Businesses that are considering making an R&D claim need to understand the ‘capping’ changes made by the Chancellor.
When first introduced, the small and medium enterprise (SME) R&D scheme had a cap on the amount of credits that could be claimed. This was linked to the levels of PAYE/NIC paid. However, back in 2012 this cap was removed.
What is changing?
HMRC is concerned that fraudulent R&D claims were being made in situations where the SME had low levels of employment or other activity. This includes a substantial rise in ‘abusive’ claims since the PAYE cap was removed. In particular:
- HMRC has identified and prevented a number of fraudulent claims, worth over £300m in total, involving companies that were set up to claim payable tax credit even though they undertook no R&D
- It has also identified a number of structures where expenditure outside the UK has been re-routed through a UK entity. These entities have little or no employment or activity and are set up wholly or mainly for the purpose of accessing the payable tax credit.
To counter this, the Chancellor announced the re-introduction of the PAYE/NIC linked cap.
How does the cap work?
The government has stated its intention that genuine companies undertaking R&D should not be adversely impacted by the cap.
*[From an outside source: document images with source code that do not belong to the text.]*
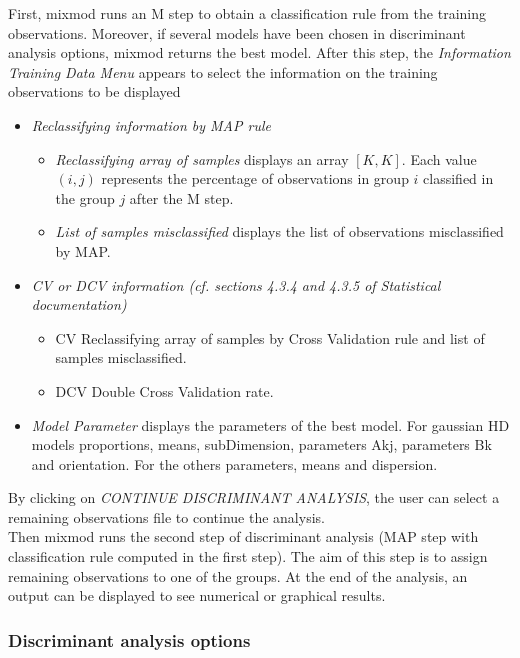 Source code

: First, {\sc mixmod} runs an M step to obtain a classification rule from the training observations. Moreover, if several models
have been chosen in discriminant analysis options, {\sc mixmod} returns the best model.
After this step, the {\em Information Training Data Menu} appears to select the information on the training
observations to be displayed
\begin{itemize}
	\item{\em Reclassifying information by MAP rule}
		\begin{itemize}
			\item{\em Reclassifying array of samples} displays an array $[K, K]$. Each value $(i,j)$ represents the
percentage of observations in group $i$ classified in the group $j$ after the M step.
			\item {\em List of samples misclassified} displays the list of observations misclassified by
MAP.
		\end{itemize}
	\item{\em CV or DCV information (cf. sections 4.3.4 and 4.3.5 of Statistical documentation)}
		\begin{itemize}
			\item{CV }Reclassifying array of samples by Cross Validation rule and list of samples misclassified.
			\item{DCV }Double Cross Validation rate.
		\end{itemize}
  \item {\em Model Parameter} displays the parameters of the best model.
For gaussian HD models proportions, means, subDimension, parameters Akj, parameters Bk and orientation. For the others
parameters, means and dispersion.
\end{itemize}

By clicking on {\em CONTINUE DISCRIMINANT ANALYSIS}, the user can select a remaining
observations file to continue the analysis.\\

Then {\sc mixmod} runs the second step of discriminant analysis (MAP step with classification rule computed in
the first step). The aim of this step is to assign remaining observations to one of the groups. At the end of the
analysis,
an output can be displayed to see numerical or graphical results.





\subsubsection{Discriminant analysis options} \label{discriminantAnalysisOptions}


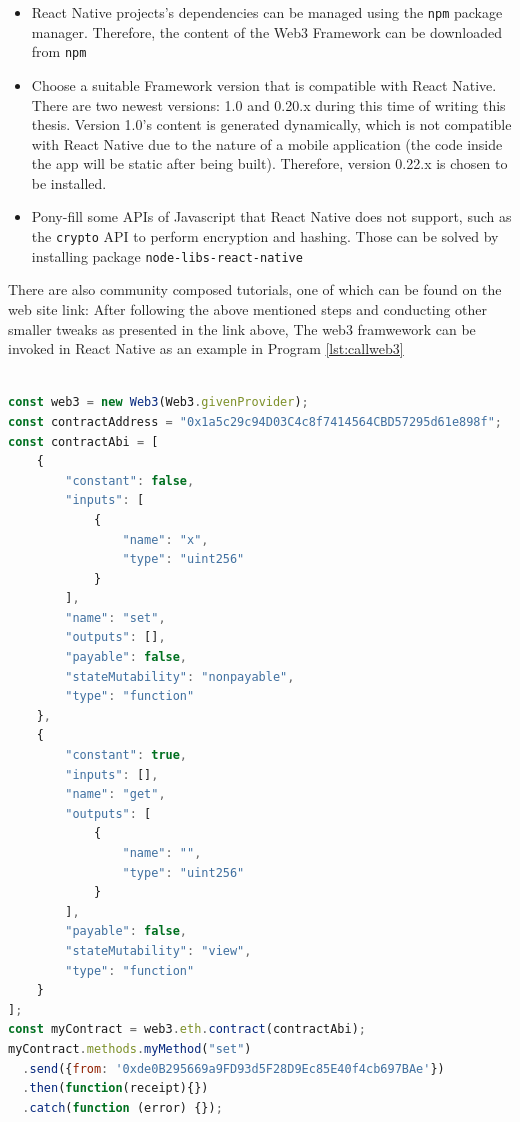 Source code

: \documentclass[twoside,numperchapter]{tutthesis} %
\begin{document}
\begin{itemize}
    \item React Native projects's dependencies can be managed using the \texttt{npm} package manager. Therefore, the content of the Web3 Framework can be downloaded from \texttt{npm}
    \item Choose a suitable Framework version that is compatible with React Native. There are two newest versions: 1.0 and 0.20.x during this time of writing this thesis. Version 1.0's content is generated dynamically, which is not compatible with React Native due to the nature of a mobile application (the code inside the app will be static after being built). Therefore, version 0.22.x is chosen to be installed.
    \item Pony-fill some APIs of Javascript that React Native does not support, such as the \texttt{crypto} API to perform encryption and hashing. Those can be solved by installing package \texttt{node-libs-react-native}
\end{itemize}

There are also community composed tutorials, one of which can be found on the web site link: \citep{InstallWeb3}
After following the above mentioned steps and conducting other smaller tweaks as presented in the link above, The web3 framwework can be invoked in React Native as an example in Program \ref{lst:callweb3}

\begin{lstlisting}[float,caption={Calling Web3 functions and making transactions on the Ethereum blockchain \citep{SolidityDocumentation}.},label={lst:callweb3},language=Javascript]

const web3 = new Web3(Web3.givenProvider);
const contractAddress = "0x1a5c29c94D03C4c8f7414564CBD57295d61e898f";
const contractAbi = [
	{
		"constant": false,
		"inputs": [
			{
				"name": "x",
				"type": "uint256"
			}
		],
		"name": "set",
		"outputs": [],
		"payable": false,
		"stateMutability": "nonpayable",
		"type": "function"
	},
	{
		"constant": true,
		"inputs": [],
		"name": "get",
		"outputs": [
			{
				"name": "",
				"type": "uint256"
			}
		],
		"payable": false,
		"stateMutability": "view",
		"type": "function"
	}
];
const myContract = web3.eth.contract(contractAbi);
myContract.methods.myMethod("set")
  .send({from: '0xde0B295669a9FD93d5F28D9Ec85E40f4cb697BAe'})
  .then(function(receipt){})
  .catch(function (error) {});

\end{lstlisting}
\end{document}
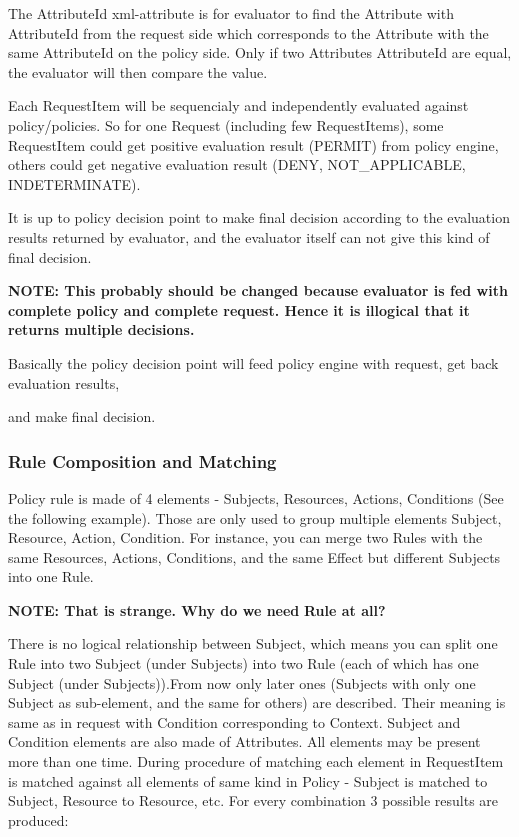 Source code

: \documentclass{article}
\begin{document}
{\color{black}
The {\textquotedbl}AttributeId{\textquotedbl} xml-attribute is for
evaluator to find the Attribute with AttributeId from the request side
which corresponds to the Attribute with the same AttributeId on the
policy side. Only if two Attributes{\textquotesingle} AttributeId are
equal, the evaluator will then compare the value.}

{\color{black}
Each RequestItem will be sequencialy and independently evaluated against
policy/policies. So for one Request (including few RequestItems), some
RequestItem could get positive evaluation result (PERMIT) from policy
engine, others could get negative evaluation result (DENY,
NOT\_APPLICABLE, INDETERMINATE).}

{\color{black}
It is up to policy decision point to make final decision according to
the evaluation results returned by evaluator, and the evaluator itself
can not give this kind of final decision.}

{\upshape\color{black}
\textbf{NOTE: This probably should be changed because evaluator is fed
with complete policy and complete request. Hence it is illogical that
it retu}\textbf{rns multiple decisions.}}

{\color{black}
Basically the policy decision point will feed policy engine with
request, get back evaluation results, }

{\color{black}
and make final decision.}


\bigskip

\subsubsection{Rule Composition and Matching}
{\upshape\color{black}
Policy rule is made of 4 elements - Subjects, Resources, Actions,
Conditions (See the following example). Those are only used to group
multiple elements Subject, Resource, Action, Condition. For instance,
you can merge two Rules with the same Resources, Actions, Conditions,
and the same {\textquotedbl}Effect{\textquotedbl} but different
Subjects into one Rule.}

{\upshape\color{black}
\textbf{NOTE: That is strange. Why do we need }\textbf{Rule at all?}}

{\upshape\color{black}
There is no logical relationship between Subject, which means you can
split one Rule into two Subject (under Subjects) into two Rule (each of
which has one Subject (under Subjects)).From now only later ones
(Subjects with only one Subject as sub-element, and the same for
others) are described. Their meaning is same as in request with
Condition corresponding to Context. Subject and Condition elements are
also made of Attributes. All elements may be present more than one
time. During procedure of matching each element in RequestItem is
matched against all elements of same kind in Policy - Subject is
matched to Subject, Resource to Resource, etc. For every combination 3
possible results are produced:}
\end{document}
So although the original cap was one times the PAYE/NIC paid in the period, the proposed new cap is set at three times the payments. The main points contained in the consultation:
- to mitigate the administrative burden on smaller companies, the government is considering applying the cap only to payable tax credit claims above a certain ‘threshold’, so that the smallest claims would be unaffected
- groups of companies will be limited to one ‘below threshold’ claim
- there are specific rules for groups making larger claims
- if a company’s payable tax credit is limited by the cap, it will still be able to claim a payable tax credit up to the level of the cap and carry forward any unused losses against future profits in the normal way
- there are detailed proposals for surrendering carried forward losses
- HMRC states that genuine companies are not the intended targets of the cap and so it will work with stakeholders to refine its application so that legitimate companies and business models will be protected as far as possible – whilst preventing the abuse that has been identified.
Examples from HMRC of how the cap will work in practice
- Company A is loss-making. It spends £100,000 on R&D in 2025. The R&D relief increases its loss by £130,000 (=130% x 100,000). The company surrenders losses of £230,000 for a payable tax credit of £33,350 (=14.5% x 230,000). In the same year, Company A is liable for total PAYE and NICs of £40,000.
- The company could therefore receive a maximum payable tax credit of £120,000 (=300% x 40,000). If there were a ‘threshold’ set at £10,000 (for the purpose of this example), the company would not be affected by the cap since it has enough PAYE and NIC liability to go beyond the threshold level. The company would receive its entire R&D payable tax credit claim.
- Company B has the same R&D spend as Company A but a lower PAYE and NICs liability of £3,000, so it doesn’t have enough PAYE and NICs liability to go above the threshold level and can receive a maximum of £10,000 payable credit. The company would need to have just under £11,117 (33,351 =300% x 11,117) of PAYE/ NIC liability to claim all its potential payable tax credit, but it can make a claim at the threshold level instead. Therefore, it would receive a payable tax credit of £10,000.
- This is equivalent to surrendering losses of £68,965 (14.5% x 68,965 = 10,000). The company would be able to carry the remaining £161,035 (=230,000 – 68,965) losses forward to 2026 to use against future profits.
- If Company B conducts less R&D in 2026, or employs more staff, it may be able to surrender some of that £161,035 in that later year to claim a payable credit of £23,350. This would be in addition to any other eligible losses in that year.
Full details of the proposals are contained within the consultation document released on 28 March 2019 entitled ‘Preventing abuse of the R&D tax relief for SMEs’. This includes details of how to respond.